**ACTIVITY**
From the line containing "- TypeScript execution" down to the last line of the material below, copy each line exactly and leave out the rest.

————————

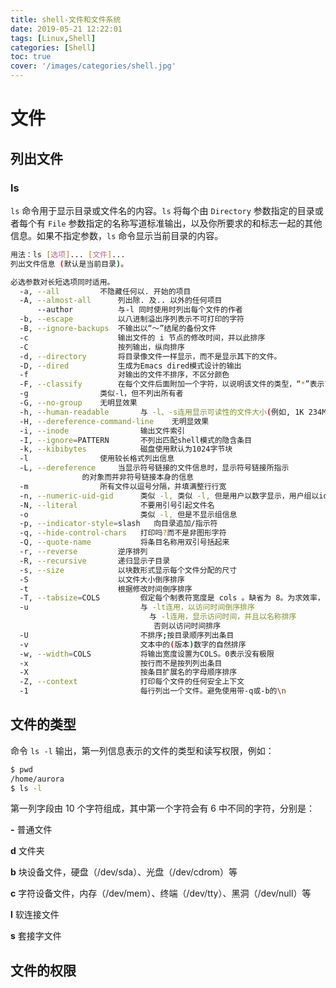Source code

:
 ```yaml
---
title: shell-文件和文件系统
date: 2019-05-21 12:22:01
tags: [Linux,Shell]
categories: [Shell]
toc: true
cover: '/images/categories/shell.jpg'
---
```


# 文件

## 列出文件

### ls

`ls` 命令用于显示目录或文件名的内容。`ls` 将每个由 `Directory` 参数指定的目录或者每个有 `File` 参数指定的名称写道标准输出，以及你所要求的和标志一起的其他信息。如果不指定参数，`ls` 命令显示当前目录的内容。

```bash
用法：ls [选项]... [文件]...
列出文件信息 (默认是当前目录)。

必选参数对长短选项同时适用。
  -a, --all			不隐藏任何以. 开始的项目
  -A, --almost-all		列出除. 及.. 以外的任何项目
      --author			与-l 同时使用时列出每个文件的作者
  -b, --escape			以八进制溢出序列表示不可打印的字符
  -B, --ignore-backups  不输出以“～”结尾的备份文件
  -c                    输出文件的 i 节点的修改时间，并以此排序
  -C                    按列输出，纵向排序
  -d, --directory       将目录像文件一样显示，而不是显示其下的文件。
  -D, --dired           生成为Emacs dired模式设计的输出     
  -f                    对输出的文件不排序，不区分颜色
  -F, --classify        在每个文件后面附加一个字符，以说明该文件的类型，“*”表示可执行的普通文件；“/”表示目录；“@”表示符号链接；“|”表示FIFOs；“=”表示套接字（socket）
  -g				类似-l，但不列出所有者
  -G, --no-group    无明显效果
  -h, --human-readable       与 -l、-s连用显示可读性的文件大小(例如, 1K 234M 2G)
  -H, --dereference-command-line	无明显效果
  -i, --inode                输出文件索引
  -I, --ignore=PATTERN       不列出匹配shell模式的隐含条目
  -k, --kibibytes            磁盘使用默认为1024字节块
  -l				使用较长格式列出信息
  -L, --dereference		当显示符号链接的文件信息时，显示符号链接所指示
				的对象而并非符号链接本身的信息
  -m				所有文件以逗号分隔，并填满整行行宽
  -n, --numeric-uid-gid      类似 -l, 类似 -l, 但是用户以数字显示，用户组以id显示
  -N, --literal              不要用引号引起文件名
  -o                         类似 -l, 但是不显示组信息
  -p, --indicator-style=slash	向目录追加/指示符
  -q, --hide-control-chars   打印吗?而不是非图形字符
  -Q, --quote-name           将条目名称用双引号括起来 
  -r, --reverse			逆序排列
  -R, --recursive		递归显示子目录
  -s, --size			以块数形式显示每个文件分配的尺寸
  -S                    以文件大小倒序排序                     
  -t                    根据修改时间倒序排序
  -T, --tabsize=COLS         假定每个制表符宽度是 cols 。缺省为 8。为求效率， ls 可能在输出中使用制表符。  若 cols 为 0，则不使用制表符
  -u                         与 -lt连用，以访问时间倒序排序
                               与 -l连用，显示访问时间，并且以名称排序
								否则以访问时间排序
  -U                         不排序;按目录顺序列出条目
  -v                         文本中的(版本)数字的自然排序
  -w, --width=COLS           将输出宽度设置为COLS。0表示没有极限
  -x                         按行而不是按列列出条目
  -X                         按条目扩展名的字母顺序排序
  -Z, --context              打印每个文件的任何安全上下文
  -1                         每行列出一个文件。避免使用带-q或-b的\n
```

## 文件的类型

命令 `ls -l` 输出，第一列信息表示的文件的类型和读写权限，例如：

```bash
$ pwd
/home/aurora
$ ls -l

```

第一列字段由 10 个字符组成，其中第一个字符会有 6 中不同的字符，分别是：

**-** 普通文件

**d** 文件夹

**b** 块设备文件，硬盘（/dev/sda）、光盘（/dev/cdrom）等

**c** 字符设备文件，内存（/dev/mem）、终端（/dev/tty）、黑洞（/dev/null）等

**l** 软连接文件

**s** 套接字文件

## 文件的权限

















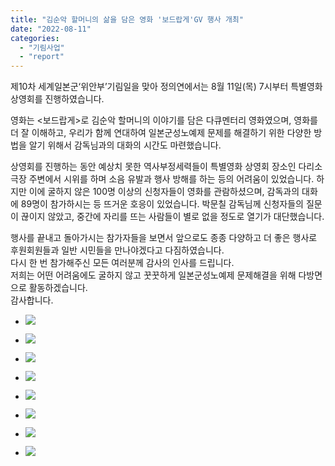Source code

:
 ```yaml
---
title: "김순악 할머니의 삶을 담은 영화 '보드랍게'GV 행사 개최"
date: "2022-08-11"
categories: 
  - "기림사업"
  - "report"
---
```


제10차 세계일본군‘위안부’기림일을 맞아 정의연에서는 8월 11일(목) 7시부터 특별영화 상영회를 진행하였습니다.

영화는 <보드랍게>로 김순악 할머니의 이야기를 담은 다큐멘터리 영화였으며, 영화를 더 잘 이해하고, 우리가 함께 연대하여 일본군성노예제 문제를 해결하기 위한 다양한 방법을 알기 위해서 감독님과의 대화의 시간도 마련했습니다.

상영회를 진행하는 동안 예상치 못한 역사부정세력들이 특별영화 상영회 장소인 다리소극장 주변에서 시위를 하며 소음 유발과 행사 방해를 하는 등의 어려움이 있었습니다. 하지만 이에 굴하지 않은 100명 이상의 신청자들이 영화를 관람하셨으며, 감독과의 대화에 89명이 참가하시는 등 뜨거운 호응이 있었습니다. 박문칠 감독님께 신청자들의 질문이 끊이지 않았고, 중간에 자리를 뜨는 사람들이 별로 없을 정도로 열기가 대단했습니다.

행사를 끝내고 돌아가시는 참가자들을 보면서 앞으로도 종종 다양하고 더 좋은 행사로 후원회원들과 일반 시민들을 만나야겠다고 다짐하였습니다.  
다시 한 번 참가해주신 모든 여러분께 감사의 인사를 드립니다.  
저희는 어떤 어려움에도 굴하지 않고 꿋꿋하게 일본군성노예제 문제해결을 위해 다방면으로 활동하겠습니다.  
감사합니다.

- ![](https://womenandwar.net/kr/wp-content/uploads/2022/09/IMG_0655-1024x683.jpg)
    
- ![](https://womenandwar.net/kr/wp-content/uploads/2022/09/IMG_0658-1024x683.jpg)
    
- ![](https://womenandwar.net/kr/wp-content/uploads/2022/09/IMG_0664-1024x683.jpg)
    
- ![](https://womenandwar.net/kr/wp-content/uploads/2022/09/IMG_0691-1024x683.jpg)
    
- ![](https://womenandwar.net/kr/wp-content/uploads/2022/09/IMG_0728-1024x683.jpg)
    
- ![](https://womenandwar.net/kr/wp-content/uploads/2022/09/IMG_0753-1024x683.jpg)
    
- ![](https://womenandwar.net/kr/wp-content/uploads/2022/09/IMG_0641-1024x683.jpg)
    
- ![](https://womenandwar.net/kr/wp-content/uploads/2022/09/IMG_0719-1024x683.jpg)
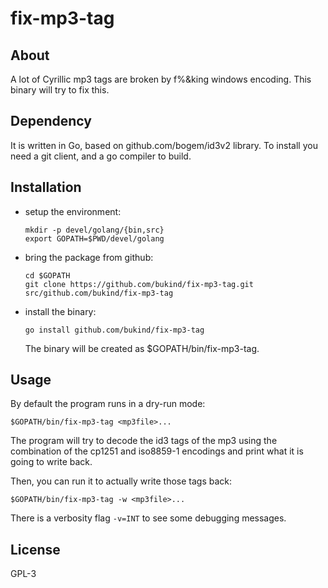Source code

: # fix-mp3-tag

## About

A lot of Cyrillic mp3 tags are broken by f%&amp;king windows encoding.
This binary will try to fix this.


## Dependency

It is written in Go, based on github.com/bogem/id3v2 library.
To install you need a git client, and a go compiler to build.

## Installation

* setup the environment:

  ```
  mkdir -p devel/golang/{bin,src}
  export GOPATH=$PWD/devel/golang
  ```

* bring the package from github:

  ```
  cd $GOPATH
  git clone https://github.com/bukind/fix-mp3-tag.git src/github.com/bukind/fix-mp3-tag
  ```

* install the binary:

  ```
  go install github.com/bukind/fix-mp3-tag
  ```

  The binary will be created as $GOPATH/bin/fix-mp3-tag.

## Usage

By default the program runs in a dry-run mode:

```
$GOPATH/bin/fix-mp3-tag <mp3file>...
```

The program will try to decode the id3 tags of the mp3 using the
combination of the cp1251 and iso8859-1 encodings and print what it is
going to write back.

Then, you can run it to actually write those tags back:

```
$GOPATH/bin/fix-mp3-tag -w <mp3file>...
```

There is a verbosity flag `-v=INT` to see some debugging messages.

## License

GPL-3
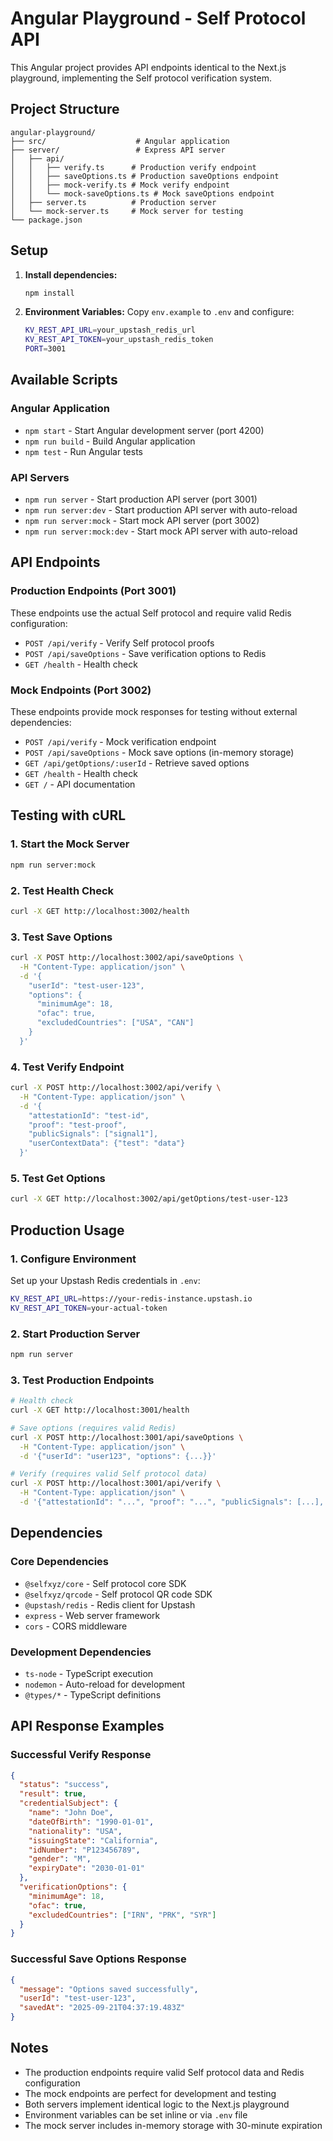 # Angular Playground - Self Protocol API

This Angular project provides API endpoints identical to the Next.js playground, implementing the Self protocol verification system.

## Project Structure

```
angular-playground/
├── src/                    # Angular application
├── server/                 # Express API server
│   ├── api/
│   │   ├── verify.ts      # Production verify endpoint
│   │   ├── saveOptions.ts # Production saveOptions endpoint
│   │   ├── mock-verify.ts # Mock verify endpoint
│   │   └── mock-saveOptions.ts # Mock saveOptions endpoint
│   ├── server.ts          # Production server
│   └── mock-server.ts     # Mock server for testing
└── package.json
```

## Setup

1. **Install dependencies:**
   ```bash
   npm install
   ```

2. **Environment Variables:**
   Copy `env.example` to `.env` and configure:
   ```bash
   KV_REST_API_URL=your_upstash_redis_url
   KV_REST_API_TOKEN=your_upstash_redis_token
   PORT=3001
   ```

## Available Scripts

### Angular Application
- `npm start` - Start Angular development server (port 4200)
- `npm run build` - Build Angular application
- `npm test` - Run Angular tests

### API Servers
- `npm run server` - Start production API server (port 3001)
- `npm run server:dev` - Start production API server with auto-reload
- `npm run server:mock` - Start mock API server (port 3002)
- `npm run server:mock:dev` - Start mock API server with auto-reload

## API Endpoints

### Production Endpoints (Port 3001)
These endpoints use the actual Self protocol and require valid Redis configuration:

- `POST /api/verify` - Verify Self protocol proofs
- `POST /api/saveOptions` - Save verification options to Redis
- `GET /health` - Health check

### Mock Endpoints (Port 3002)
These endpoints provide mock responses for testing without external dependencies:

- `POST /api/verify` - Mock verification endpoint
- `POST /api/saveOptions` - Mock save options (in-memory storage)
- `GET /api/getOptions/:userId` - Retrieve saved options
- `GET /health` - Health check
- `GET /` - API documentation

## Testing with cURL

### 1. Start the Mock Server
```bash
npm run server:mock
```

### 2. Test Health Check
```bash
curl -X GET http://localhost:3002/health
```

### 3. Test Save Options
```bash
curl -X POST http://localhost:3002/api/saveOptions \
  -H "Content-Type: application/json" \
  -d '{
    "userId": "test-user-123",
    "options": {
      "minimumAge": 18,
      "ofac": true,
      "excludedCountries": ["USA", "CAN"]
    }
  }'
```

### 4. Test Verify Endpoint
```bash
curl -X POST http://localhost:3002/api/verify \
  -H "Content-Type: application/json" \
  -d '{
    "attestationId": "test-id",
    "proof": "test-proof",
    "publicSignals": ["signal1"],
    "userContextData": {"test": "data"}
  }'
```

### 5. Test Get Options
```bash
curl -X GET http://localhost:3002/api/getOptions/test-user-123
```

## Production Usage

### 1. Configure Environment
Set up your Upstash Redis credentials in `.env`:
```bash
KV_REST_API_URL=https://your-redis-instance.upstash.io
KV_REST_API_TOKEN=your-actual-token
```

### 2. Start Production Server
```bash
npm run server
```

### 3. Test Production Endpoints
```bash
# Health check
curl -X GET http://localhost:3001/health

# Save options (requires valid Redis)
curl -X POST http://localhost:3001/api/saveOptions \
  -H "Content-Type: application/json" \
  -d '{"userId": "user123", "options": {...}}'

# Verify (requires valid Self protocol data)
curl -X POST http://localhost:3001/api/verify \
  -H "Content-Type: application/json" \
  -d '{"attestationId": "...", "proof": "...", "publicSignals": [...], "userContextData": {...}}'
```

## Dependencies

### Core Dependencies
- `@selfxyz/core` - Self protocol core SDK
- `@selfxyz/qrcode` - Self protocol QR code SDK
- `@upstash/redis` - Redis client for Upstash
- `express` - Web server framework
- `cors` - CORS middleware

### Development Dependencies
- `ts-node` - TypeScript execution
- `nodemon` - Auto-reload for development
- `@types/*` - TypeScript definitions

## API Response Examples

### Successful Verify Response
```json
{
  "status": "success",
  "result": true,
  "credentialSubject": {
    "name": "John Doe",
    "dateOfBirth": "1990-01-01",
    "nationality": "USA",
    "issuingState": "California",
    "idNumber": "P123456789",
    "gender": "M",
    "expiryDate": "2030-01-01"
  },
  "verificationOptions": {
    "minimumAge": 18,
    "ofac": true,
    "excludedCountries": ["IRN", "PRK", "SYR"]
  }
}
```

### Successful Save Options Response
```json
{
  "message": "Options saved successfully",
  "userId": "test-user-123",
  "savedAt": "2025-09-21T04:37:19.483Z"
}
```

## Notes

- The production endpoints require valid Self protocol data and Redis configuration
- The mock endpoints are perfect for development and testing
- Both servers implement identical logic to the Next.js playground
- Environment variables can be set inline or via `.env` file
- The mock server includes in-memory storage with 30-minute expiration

————————

**TASK RESPONSE**
- `ts-node` - TypeScript execution
- `nodemon` - Auto-reload for development
- `@types/*` - TypeScript definitions

## API Response Examples

### Successful Verify Response
```json
{
  "status": "success",
  "result": true,
  "credentialSubject": {
    "name": "John Doe",
    "dateOfBirth": "1990-01-01",
    "nationality": "USA",
    "issuingState": "California",
    "idNumber": "P123456789",
    "gender": "M",
    "expiryDate": "2030-01-01"
  },
  "verificationOptions": {
    "minimumAge": 18,
    "ofac": true,
    "excludedCountries": ["IRN", "PRK", "SYR"]
  }
}
```

### Successful Save Options Response
```json
{
  "message": "Options saved successfully",
  "userId": "test-user-123",
  "savedAt": "2025-09-21T04:37:19.483Z"
}
```

## Notes

- The production endpoints require valid Self protocol data and Redis configuration
- The mock endpoints are perfect for development and testing
- Both servers implement identical logic to the Next.js playground
- Environment variables can be set inline or via `.env` file
- The mock server includes in-memory storage with 30-minute expiration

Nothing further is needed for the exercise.